## [Required action]
Down to the last line, reproduce the data that follows, but skip the pictures.

## [Data provided]

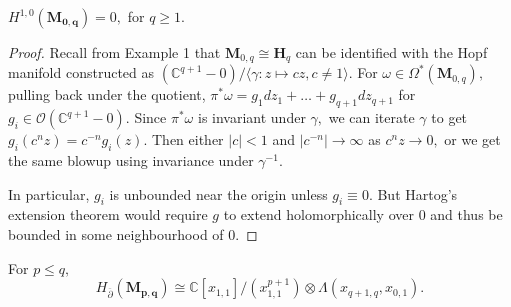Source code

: \begin{lemma}
    $H^{1,0}(\mathbf{M_{0,q}}) = 0,$ for $q \ge 1.$
\end{lemma}

\begin{proof}
    Recall from Example 1 that $\mathbf{M}_{0,q}\cong \mathbf{H}_{q}$ can be identified with the Hopf manifold constructed as $(\mathbb{C}^{q+1} - 0)/\langle \gamma: z\mapsto cz, c \neq 1 \rangle.$ For $\omega \in \Omega^*(\mathbf{M}_{0,q}),$ pulling back under the quotient, $\pi^*\omega = g_1 dz_1 + \dots + g_{q+1}dz_{q+1}$ for $g_i \in \mathcal{O}(\mathbb{C}^{q+1} - 0).$ Since $\pi^*\omega$ is invariant under $\gamma,$ we can iterate $\gamma$ to get $g_i(c^nz) = c^{-n}g_i(z).$ Then either $|c|<1$ and $|c^{-n}|\to \infty$ as $c^nz \to 0,$ or we get the same blowup using invariance under $\gamma^{-1}.$
    
    In particular, $g_i$ is unbounded near the origin unless $g_i \equiv 0.$ But Hartog's extension theorem would require $g$ to extend holomorphically over $0$ and thus be bounded in some neighbourhood of $0.$
\end{proof}

\begin{theorem}
    For $p \le q,$
    \[
    H_{\overline\partial}(\mathbf{M_{p,q}}) \cong \mathbb{C}[x_{1,1}]/(x^{p+1}_{1,1}) \otimes \Lambda(x_{q+1,q},x_{0,1}).
    \]
\end{theorem}

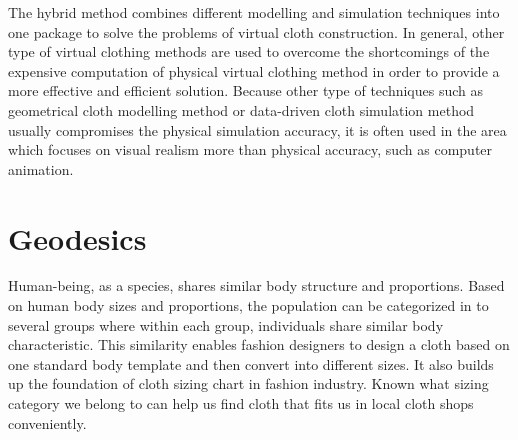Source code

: %
%








The hybrid method combines different modelling and simulation techniques into one package to solve the problems of virtual cloth construction. In general, other type of virtual clothing methods are used to overcome the shortcomings of the expensive computation of physical virtual clothing method in order to provide a more effective and efficient solution. Because other type of techniques such as geometrical cloth modelling method or data-driven cloth simulation method usually compromises the physical simulation accuracy, it is often used in the area which focuses on visual realism more than physical accuracy, such as computer animation.    

\section{Geodesics}
Human-being, as a species, shares similar body structure and proportions. Based on human body sizes and proportions, the population can be categorized in to several groups where within each group, individuals share similar body characteristic. This similarity enables fashion designers to design a cloth based on one standard body template and then convert into different sizes. It also builds up the foundation of cloth sizing chart in fashion industry. Known what sizing category we belong to can help us find cloth that fits us in local cloth shops conveniently.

## [Response to this exercise]
Source code

: \begin{lemma}
    $H^{1,0}(\mathbf{M_{0,q}}) = 0,$ for $q \ge 1.$
\end{lemma}

\begin{proof}
    Recall from Example 1 that $\mathbf{M}_{0,q}\cong \mathbf{H}_{q}$ can be identified with the Hopf manifold constructed as $(\mathbb{C}^{q+1} - 0)/\langle \gamma: z\mapsto cz, c \neq 1 \rangle.$ For $\omega \in \Omega^*(\mathbf{M}_{0,q}),$ pulling back under the quotient, $\pi^*\omega = g_1 dz_1 + \dots + g_{q+1}dz_{q+1}$ for $g_i \in \mathcal{O}(\mathbb{C}^{q+1} - 0).$ Since $\pi^*\omega$ is invariant under $\gamma,$ we can iterate $\gamma$ to get $g_i(c^nz) = c^{-n}g_i(z).$ Then either $|c|<1$ and $|c^{-n}|\to \infty$ as $c^nz \to 0,$ or we get the same blowup using invariance under $\gamma^{-1}.$
    
    In particular, $g_i$ is unbounded near the origin unless $g_i \equiv 0.$ But Hartog's extension theorem would require $g$ to extend holomorphically over $0$ and thus be bounded in some neighbourhood of $0.$
\end{proof}

\begin{theorem}
    For $p \le q,$
    \[
    H_{\overline\partial}(\mathbf{M_{p,q}}) \cong \mathbb{C}[x_{1,1}]/(x^{p+1}_{1,1}) \otimes \Lambda(x_{q+1,q},x_{0,1}).
    \]
\end{theorem}

Source code

: %
%








The hybrid method combines different modelling and simulation techniques into one package to solve the problems of virtual cloth construction. In general, other type of virtual clothing methods are used to overcome the shortcomings of the expensive computation of physical virtual clothing method in order to provide a more effective and efficient solution. Because other type of techniques such as geometrical cloth modelling method or data-driven cloth simulation method usually compromises the physical simulation accuracy, it is often used in the area which focuses on visual realism more than physical accuracy, such as computer animation.    

\section{Geodesics}
Human-being, as a species, shares similar body structure and proportions. Based on human body sizes and proportions, the population can be categorized in to several groups where within each group, individuals share similar body characteristic. This similarity enables fashion designers to design a cloth based on one standard body template and then convert into different sizes. It also builds up the foundation of cloth sizing chart in fashion industry. Known what sizing category we belong to can help us find cloth that fits us in local cloth shops conveniently.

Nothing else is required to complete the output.